What you need to do: Set down exactly the lines below between the line holding "1 aircraft type" and the line holding "## Answers are in the file Code/Answers.ipynb", inclusive; no other line belongs in the answer.

[Collected data]
======
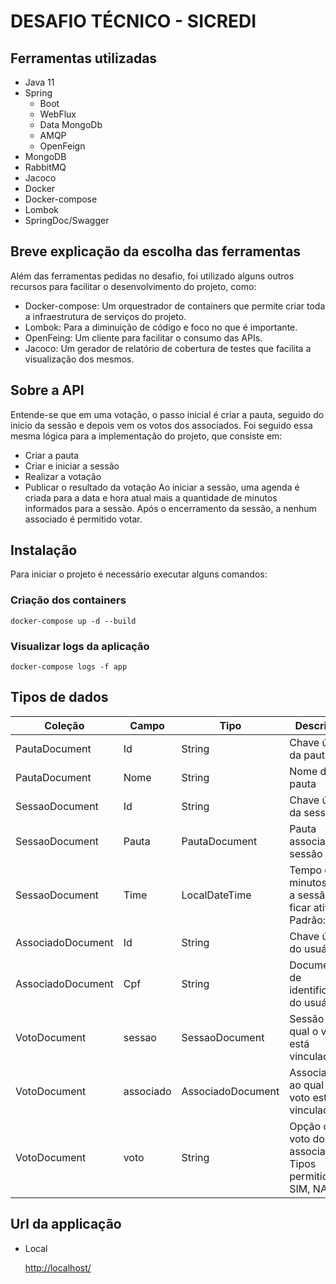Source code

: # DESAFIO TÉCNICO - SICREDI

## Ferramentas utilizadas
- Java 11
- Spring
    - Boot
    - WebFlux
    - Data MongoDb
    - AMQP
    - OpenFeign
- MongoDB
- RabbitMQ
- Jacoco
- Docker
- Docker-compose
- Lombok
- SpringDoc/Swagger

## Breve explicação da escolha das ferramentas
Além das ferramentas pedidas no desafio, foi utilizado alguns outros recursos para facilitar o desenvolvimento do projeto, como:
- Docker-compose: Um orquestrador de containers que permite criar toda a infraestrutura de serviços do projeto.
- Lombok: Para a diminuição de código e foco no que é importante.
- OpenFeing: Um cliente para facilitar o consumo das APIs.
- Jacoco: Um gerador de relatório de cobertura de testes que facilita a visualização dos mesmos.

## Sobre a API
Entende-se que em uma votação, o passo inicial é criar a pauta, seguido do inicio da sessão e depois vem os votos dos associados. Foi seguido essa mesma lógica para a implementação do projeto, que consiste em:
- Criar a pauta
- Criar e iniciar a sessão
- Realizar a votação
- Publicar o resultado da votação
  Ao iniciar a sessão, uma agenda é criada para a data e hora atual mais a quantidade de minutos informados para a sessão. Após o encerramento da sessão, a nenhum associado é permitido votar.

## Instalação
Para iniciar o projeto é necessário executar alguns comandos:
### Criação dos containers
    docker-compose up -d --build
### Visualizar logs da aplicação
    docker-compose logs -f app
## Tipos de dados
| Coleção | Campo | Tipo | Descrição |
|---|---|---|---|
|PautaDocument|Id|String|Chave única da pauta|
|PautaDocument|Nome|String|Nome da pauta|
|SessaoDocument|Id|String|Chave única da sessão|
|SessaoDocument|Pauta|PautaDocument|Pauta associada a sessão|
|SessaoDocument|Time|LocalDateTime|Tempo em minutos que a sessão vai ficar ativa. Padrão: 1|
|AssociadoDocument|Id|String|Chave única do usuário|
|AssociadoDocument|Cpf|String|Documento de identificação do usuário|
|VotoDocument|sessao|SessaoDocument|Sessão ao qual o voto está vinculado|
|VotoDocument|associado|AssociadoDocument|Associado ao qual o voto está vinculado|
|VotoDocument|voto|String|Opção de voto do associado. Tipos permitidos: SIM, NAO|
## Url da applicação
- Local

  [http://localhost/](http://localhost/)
======
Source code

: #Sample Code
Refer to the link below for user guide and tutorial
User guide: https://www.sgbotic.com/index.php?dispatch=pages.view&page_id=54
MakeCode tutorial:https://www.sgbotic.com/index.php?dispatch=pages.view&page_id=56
======
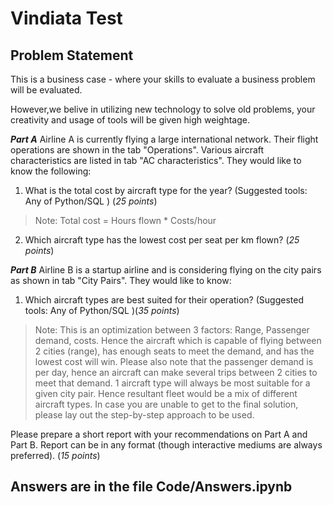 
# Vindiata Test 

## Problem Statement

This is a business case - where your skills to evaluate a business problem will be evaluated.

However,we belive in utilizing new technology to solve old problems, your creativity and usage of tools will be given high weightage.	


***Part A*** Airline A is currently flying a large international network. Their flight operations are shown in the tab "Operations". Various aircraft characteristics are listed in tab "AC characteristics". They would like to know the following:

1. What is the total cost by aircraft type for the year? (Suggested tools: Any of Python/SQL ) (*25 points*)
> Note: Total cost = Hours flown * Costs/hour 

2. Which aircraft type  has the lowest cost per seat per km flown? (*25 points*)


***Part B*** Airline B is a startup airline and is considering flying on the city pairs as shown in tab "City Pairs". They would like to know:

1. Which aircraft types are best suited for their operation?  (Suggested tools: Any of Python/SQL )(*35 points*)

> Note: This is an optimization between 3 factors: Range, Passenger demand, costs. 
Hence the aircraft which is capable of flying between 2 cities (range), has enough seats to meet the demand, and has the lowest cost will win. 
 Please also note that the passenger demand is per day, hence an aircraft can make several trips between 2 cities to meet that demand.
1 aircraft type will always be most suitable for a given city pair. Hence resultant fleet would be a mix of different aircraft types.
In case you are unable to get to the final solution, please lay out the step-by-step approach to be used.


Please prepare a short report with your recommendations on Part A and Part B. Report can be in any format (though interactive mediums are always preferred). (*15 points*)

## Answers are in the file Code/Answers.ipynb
======
Completed exercise:
1 aircraft type will always be most suitable for a given city pair. Hence resultant fleet would be a mix of different aircraft types.
In case you are unable to get to the final solution, please lay out the step-by-step approach to be used.


Please prepare a short report with your recommendations on Part A and Part B. Report can be in any format (though interactive mediums are always preferred). (*15 points*)

## Answers are in the file Code/Answers.ipynb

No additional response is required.